THE INTELLECTUAL TEMPER OF THE AGE
The present age is a critical one and interesting to live in. The civilisation characteristic of Christendom has not disappeared, yet another civilisation has begun to take its place. We still understand the value of religious faith; we still appreciate the pompous arts of our forefathers; we are brought up on academic architecture, sculpture, painting, poetry, and music. We still love monarchy and aristocracy, together with that picturesque and dutiful order which rested on local institutions, class privileges, and the authority of the family. We may even feel an organic need for all these things, cling to them tenaciously, and dream of rejuvenating them. On the other hand the shell of Christendom is broken. The unconquerable mind of the East, the pagan past, the industrial socialistic future confront it with their equal authority. Our whole life and mind is saturated with the slow upward filtration of a new spirit—that of an emancipated, atheistic, international democracy.

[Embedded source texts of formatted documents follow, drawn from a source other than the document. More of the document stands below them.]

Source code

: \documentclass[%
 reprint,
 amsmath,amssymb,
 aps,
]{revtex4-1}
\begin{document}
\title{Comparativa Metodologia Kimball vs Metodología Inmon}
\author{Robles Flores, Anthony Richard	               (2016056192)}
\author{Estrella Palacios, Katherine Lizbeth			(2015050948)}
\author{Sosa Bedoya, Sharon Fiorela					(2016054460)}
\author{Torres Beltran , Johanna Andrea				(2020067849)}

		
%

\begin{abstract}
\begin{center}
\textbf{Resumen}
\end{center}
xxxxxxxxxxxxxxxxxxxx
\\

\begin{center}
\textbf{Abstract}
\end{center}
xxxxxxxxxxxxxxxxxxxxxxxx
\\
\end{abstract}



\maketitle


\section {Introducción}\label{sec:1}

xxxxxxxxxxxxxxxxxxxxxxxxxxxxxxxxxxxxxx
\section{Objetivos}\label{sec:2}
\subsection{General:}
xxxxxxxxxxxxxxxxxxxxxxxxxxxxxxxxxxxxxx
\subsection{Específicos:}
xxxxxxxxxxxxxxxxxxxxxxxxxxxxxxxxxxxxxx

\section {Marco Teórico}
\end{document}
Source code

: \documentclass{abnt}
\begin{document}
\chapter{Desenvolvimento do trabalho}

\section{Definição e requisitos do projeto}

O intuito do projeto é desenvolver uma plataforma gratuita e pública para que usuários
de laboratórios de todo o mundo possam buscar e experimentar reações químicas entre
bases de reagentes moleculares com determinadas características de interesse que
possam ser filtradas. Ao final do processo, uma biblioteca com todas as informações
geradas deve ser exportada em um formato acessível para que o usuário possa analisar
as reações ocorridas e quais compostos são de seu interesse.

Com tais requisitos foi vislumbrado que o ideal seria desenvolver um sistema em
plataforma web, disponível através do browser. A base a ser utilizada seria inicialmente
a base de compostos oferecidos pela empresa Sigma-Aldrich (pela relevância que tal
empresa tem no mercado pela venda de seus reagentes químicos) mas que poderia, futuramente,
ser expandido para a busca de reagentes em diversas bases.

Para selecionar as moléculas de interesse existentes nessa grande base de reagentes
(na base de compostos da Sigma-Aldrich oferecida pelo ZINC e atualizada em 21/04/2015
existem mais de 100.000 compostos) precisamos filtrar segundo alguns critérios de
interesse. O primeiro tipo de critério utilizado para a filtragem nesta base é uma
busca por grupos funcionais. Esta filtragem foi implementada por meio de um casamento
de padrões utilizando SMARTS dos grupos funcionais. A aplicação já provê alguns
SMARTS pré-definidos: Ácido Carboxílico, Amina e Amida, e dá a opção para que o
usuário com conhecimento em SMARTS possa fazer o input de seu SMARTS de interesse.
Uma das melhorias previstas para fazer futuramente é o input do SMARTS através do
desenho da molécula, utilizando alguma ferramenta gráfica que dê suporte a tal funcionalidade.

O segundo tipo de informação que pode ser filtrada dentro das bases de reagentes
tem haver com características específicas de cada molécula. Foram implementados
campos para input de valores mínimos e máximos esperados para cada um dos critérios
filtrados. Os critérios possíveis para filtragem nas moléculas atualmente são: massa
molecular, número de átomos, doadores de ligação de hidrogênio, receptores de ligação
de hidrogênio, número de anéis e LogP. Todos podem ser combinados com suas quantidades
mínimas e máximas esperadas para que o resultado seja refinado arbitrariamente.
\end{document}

These epithets may make us shudder; but what they describe is something positive and self-justified, something deeply rooted in our animal nature and inspiring to our hearts, something which, like every vital impulse, is pregnant with a morality of its own. In vain do we deprecate it; it has possession of us already through our propensities, fashions, and language. Our very plutocrats and monarchs are at ease only when they are vulgar. Even prelates and missionaries are hardly sincere or conscious of an honest function, save as they devote themselves to social work; for willy-nilly the new spirit has hold of our consciences as well. This spirit is amiable as well as disquieting, liberating as well as barbaric; and a philosopher in our day, conscious both of the old life and of the new, might repeat what Goethe said of his successive love affairs—that it is sweet to see the moon rise while the sun is still mildly shining.
Meantime our bodies in this generation are generally safe, and often comfortable; and for those who can suspend their irrational labours long enough to look about them, the spectacle of the world, if not particularly beautiful or touching, presents a rapid and crowded drama and (what here concerns me most) one unusually intelligible. The nations, parties, and movements that divide the scene have a known history. We are not condemned, as most generations have been, to fight and believe without an inkling of the cause. The past lies before us; the history of everything is published. Every one records his opinion, and loudly proclaims what he wants. In this Babel of ideals few demands are ever literally satisfied; but many evaporate, merge together, and reach an unintended issue, with which they are content. The whole drift of things presents a huge, good-natured comedy to the observer. It stirs not unpleasantly a certain sturdy animality and hearty self-trust which lie at the base of human nature.